New guidelines from the FDA give clinical trials concrete recommendations on mHealth for today and confidence for the future.
Despite its reputation as a gatekeeper to innovation, the FDA acknowledges the importance of emerging health technologies. The agency has a long history of adapting its guidelines and evaluating risk to keep up with clinical decision support software and other AI technologies. Nevertheless, the approval process — even for some low-risk products — can take years. By the time new software or devices hit the market, they’re no longer on the cutting edge. Without a faster evaluation process, the FDA cannot accommodate the rapidly iterative nature of digital health technology.
In response to this need, the FDA recently released drafts of its Digital Health Innovation Action Plan (DHIAP) for comment. Once implemented, DHIAP will greatly expedite the approval process for digital health technology and eventually allow mHealth to become a fixture of clinical trial research and communication.
A Modern Plan for Modern Tech
DHIAP takes an “efficient, risk based approach” to evaluating mHealth technology with a three-part plan. First, the FDA will issue new legislation that expands regulation exemptions for certain types of software and clarifies the approval process for others, including mHealth apps, medical device data systems, medical image storage and distribution devices, and low-risk general wellness products. The FDA will also finalize guidance on when developers must submit a 510(k) for software updates to their devices, as well as clarify its role in regulating multifunctional products.

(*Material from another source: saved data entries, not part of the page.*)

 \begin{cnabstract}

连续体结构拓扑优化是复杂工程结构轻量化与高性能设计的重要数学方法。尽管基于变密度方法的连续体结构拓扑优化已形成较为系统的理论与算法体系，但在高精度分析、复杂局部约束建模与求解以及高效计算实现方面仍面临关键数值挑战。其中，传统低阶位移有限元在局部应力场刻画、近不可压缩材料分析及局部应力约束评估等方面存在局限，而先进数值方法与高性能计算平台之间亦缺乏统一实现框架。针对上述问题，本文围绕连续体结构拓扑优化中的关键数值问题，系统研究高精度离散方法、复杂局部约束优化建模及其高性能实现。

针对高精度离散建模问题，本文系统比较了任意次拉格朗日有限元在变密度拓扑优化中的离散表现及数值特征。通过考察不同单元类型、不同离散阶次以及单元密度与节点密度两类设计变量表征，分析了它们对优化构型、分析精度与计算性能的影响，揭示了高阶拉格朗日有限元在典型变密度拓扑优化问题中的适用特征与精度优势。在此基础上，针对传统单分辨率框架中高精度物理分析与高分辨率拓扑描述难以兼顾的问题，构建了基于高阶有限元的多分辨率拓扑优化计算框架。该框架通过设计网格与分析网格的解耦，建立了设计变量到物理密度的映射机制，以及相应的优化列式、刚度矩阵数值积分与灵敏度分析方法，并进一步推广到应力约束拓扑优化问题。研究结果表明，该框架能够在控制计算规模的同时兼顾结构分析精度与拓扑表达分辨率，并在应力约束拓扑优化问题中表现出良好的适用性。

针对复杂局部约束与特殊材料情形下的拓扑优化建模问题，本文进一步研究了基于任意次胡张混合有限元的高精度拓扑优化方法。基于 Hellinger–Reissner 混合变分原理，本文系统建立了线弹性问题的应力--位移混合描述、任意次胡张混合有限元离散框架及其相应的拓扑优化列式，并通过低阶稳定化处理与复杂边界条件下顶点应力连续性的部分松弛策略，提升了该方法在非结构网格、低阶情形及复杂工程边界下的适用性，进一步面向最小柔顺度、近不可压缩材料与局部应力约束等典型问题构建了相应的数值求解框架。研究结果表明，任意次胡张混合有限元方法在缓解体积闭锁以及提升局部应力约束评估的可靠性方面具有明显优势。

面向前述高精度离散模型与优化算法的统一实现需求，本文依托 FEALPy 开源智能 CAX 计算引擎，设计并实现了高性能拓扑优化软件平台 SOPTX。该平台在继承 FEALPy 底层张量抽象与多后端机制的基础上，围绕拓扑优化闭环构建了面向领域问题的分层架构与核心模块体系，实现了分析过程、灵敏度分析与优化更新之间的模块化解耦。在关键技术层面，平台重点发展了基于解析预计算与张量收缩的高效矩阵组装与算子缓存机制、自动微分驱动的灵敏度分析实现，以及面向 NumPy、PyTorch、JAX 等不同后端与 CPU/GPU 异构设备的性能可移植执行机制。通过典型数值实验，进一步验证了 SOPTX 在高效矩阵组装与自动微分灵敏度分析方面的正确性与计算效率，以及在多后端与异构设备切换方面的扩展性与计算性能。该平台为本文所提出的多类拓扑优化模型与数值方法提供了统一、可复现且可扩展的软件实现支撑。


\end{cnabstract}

Second, the plan outlines a process for overhauling regulation of digital health in the future. The main feature is a pre-certification process that would clear certain trusted companies with a history of excellence in design, development, and validation. Pre-certified developers would then be able to market certain low-risk devices or software without additional approval from the FDA or with a streamlined review process. This change would bring the agency up to speed with the digital health innovation cycle and allow it to focus its energies on higher-risk products.
Third, DHIAP announces the FDA’s intention to invest in digital health talent throughout the regulatory process. This covers a major gap for the agency, which regularly competes with technology and pharmaceutical companies for expertise in this area. In order to streamline regulation, the FDA will need a cadre of mHealth specialists who can inform best practices for the agency and the private sector.
A Bright Future
Though DHIAP doesn’t lay out specific provisions for clinical trials, they will ultimately benefit from the outcomes of this plan. Digital health technology is still relatively new; some trials use mHealth to support secondary and exploratory endpoints, but the days of using mHealth for primary data collection are still a ways off. Therefore, clinical trials have to look ahead, both to imagine how mHealth will impact their research as well as to address critical issues like interoperability and common data elements.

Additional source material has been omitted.